Benar nampaknya kehamilan ini tidak se payah ngidam di kehamilan Intan. Wanita itu bisa beraktivitas seperti biasa, hanya sering merasa cepat capek. Bintang sedikit lega apalagi istrinya itu tidak mengalami mual dan muntah bahkan semua makanan masuk dengan lancar ke perut istrinya tanpa ada drama muntah-muntah seperti kehamilan pertama.
"Aku berangkat ya," Bintang berpamitan di teras rumah mereka. Mengecup kening istrinya lama, sedikit menunduk dia mengecup bibir sang istri yang ber lipstik pink merona.
"Aduh, aku kangen banget sama ini, ini juga." Katanya sambil mengusap bibir dan area bawah milik istrinya.
Tentu saja hampir sebulan dia menahan semua, demi menjaga buah hati mereka. Sesuai anjuran Dokter untuk menahan dulu sebelum janin benar-benar kuat.
"Sabar, tiga minggu lagi. Dia tiga bulan, dan kamu udah boleh nengok dia." Intan membawa tangan suaminya mengusap perut ratanya namun sudah terasa mengeras di bagian bawahnya.
Dia juga tau suaminya begitu tersiksa, menahan has*rat ynag biasanya dia curahkan tiap malam atau di waktu lamanya paling seminggu sekali. Tapi kini sudah sebulan lebih dia berusaha kuat menahan. Memang ada bantuannya di beberapa malam karena melihat suaminya yang gelisah karena ketegangan yang tak juga reda. Intan pun ikhlas membantunya mencapai puncak dengan cara lain. Tapi Mereka menginginkan kegiatan ber*cinta yang sebenarnya.

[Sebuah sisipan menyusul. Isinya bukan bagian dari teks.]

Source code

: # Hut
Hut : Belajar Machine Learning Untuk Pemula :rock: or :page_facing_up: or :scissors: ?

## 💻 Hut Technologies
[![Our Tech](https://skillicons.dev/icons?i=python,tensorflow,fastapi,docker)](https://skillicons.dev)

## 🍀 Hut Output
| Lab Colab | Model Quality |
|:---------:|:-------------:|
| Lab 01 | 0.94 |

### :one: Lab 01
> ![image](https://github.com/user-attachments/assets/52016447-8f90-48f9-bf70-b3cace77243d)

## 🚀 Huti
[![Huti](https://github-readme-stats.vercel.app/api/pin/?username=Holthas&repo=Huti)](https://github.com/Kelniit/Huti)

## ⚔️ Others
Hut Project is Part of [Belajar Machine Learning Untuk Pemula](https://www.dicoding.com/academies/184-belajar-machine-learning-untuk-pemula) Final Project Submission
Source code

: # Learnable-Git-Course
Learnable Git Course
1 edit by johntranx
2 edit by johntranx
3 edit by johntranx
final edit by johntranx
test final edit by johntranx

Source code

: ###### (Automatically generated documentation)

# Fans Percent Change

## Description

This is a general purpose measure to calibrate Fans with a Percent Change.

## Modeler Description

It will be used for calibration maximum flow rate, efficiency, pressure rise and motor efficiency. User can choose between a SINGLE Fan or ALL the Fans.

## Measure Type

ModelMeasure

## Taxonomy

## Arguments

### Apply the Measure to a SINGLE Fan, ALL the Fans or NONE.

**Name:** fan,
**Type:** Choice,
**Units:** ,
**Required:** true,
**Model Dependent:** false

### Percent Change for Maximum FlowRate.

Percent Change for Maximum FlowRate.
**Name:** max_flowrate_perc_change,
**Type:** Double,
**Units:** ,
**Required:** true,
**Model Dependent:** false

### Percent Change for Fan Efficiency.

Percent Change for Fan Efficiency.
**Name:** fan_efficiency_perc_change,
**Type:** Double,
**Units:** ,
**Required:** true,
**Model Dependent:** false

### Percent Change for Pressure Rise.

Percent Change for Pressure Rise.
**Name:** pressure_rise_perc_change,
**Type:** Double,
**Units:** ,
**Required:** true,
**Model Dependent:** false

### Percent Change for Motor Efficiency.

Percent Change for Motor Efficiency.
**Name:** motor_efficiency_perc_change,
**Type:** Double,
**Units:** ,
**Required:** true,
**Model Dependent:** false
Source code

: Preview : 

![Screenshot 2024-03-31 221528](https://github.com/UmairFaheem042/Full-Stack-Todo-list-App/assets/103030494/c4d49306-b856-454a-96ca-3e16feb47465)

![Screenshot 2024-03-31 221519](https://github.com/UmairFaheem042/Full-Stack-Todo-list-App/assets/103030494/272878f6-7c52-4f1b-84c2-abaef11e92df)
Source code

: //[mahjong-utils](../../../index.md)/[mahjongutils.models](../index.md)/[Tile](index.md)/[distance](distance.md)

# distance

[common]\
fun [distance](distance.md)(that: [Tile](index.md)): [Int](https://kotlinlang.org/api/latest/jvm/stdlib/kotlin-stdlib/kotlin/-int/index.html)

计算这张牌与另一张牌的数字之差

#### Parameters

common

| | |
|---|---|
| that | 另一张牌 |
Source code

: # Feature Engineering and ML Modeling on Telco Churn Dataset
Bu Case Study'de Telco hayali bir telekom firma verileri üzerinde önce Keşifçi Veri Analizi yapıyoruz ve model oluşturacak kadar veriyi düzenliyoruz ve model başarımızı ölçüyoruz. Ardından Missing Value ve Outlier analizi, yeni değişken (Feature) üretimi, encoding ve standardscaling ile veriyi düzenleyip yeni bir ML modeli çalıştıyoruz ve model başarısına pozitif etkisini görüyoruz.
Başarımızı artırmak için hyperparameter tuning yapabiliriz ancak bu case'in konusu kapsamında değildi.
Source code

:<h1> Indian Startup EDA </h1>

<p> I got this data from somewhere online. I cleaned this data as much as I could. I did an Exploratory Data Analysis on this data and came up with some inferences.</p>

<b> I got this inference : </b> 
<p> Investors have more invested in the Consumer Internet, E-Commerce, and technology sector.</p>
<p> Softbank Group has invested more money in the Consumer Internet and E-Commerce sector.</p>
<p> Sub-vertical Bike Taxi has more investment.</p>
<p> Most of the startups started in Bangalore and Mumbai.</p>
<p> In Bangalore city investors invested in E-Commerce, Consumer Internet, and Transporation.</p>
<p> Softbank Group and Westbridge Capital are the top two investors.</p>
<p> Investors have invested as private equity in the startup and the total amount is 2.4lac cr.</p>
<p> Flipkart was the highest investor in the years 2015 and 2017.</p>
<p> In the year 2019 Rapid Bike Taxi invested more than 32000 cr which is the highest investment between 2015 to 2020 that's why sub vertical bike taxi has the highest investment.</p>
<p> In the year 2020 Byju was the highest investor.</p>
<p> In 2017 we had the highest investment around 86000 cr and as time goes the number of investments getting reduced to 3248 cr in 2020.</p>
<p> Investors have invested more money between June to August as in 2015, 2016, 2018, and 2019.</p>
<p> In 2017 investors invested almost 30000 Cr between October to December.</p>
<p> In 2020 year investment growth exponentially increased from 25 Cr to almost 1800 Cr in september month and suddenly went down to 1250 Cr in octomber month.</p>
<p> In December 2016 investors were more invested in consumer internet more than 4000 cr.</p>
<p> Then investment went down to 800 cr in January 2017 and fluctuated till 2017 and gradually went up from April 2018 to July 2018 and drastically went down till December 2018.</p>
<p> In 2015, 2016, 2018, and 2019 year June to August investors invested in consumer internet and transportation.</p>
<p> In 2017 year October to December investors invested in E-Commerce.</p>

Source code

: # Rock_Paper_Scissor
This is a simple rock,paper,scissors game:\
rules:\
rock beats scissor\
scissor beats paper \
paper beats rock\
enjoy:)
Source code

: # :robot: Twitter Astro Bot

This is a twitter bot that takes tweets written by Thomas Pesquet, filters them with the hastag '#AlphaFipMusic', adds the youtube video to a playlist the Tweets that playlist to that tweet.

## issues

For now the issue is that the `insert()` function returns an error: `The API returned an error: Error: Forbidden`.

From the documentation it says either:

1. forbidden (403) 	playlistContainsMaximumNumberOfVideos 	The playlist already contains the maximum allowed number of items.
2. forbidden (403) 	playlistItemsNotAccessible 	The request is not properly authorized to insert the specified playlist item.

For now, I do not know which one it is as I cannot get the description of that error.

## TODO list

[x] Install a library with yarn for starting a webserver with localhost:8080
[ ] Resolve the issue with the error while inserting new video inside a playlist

Bintang menunduk dan mencium perut istrinya.
" Sehat ya anak Papi, segera kita ketemu. Jagain Mami juga," bisiknya.
Intan hanya mampu tersenyum dan mengusap lembut kepala suaminya yang tengah melakukan obrolan dengan sang calon buah hati mereka.
"Ang, kalo ke makam Ibu boleh?"
Bintang yang sedang memakai helm langsung menoleh.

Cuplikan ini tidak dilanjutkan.